Fix what? Do you mean:
Perhaps you can also tell me how to add a menu item next to Home/Articles in the navigation banner?
Which jakob answered.
If you mean:
How can I place a corder around the comment module that is displayed so that it sticks out more?
Then yes, as bici said, Style rules can be altered from the Presentation>Styles panel. As soon as you make changes and refresh (assuming your server isn’t caching anything – in which case, you may have to hard refresh – Shift-F5/CMD-SHIFT-R) then the changes will be reflected immediately on your site.
If you mean:
I can’t seem to grasp how this CMS works
Then I’ve tried to give you a birds’ eye view in my responses to get you oriented: a high level overview of what each component is so you can start to grasp how they fit together.
If you mean:
Could one of you refer to the tutorial and show/tell me where I went wrong?
Then I would probably not try and follow the tutorial to the letter because things have changed drastically since it was published. You’ll tie yourself in knots trying to use the zip file provided there because tags have changed and things have moved on.
The best tutorial is to install Textpattern 4.8 and step through the code in the default
template (which governs what appears on the home page). Then do the same with the archive
template (which governs what appears everywhere else).
By reading the comments <!-- -->
in there and following through the page, matching up what you see on the front-end website with what’s in the template, you can begin to see how each piece in the page template represents something on the site.
Then it’s a case of experimenting. Add some text and see where it pops up. Change an attribute on a tag using the tag reference as a guide, and see how the output differs. Add a Section and see that it pops up in your navigation bar on the front end.

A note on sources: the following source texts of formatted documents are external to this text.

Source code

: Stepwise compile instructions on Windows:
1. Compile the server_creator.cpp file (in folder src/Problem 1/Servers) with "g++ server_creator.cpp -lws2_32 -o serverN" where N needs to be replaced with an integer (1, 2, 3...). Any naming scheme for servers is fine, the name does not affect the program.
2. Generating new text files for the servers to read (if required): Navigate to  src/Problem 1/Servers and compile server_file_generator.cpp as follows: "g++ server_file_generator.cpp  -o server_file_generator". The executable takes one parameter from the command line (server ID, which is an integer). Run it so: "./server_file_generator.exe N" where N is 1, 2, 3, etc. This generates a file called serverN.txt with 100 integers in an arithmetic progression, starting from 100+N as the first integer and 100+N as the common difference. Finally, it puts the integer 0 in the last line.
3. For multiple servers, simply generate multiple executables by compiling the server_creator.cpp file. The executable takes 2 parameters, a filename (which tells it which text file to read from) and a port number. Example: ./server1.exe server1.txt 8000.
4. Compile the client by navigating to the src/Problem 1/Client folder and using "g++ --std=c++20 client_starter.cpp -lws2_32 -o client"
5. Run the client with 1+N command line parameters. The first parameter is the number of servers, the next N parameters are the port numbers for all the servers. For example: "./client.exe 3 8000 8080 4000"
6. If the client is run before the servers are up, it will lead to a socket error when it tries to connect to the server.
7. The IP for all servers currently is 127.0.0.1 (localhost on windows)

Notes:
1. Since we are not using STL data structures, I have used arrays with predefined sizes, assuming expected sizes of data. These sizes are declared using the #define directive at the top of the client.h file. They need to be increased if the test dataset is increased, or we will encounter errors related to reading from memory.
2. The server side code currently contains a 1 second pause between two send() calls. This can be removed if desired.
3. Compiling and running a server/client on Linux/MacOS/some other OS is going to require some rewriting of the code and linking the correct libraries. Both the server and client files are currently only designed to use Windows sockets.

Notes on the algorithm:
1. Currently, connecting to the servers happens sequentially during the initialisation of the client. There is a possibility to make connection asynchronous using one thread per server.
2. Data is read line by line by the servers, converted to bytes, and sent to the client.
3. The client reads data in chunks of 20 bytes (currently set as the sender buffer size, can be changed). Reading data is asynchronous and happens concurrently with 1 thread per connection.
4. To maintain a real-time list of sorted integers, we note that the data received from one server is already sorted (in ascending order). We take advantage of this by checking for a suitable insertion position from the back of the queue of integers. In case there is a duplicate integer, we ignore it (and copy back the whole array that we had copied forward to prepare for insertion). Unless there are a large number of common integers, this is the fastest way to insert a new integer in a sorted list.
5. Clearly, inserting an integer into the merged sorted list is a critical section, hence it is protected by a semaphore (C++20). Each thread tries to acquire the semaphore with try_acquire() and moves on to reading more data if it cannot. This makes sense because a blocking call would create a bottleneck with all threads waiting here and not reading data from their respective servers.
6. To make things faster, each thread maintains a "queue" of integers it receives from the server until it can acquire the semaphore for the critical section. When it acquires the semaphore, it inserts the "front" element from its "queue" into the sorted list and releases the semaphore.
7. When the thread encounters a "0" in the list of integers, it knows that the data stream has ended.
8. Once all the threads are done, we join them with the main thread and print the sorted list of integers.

Then maybe find the <txp:section_list />
tag and play with that. Add an article to the ‘Articles’ section and see that it appears on the home page and in the /articles section. And so forth.
If you install the vanilla 4.8 so we know where you are, and you get a bit lost, please ask a question or two about specific parts of the process that are confounding you and we’ll try and help out with those portions to get you on your feet.
Last edited by Bloke (2020-07-28 16:26:19)
The smd plugin menagerie — for when you need one more gribble of power from Textpattern. Bleeding-edge code available on GitHub.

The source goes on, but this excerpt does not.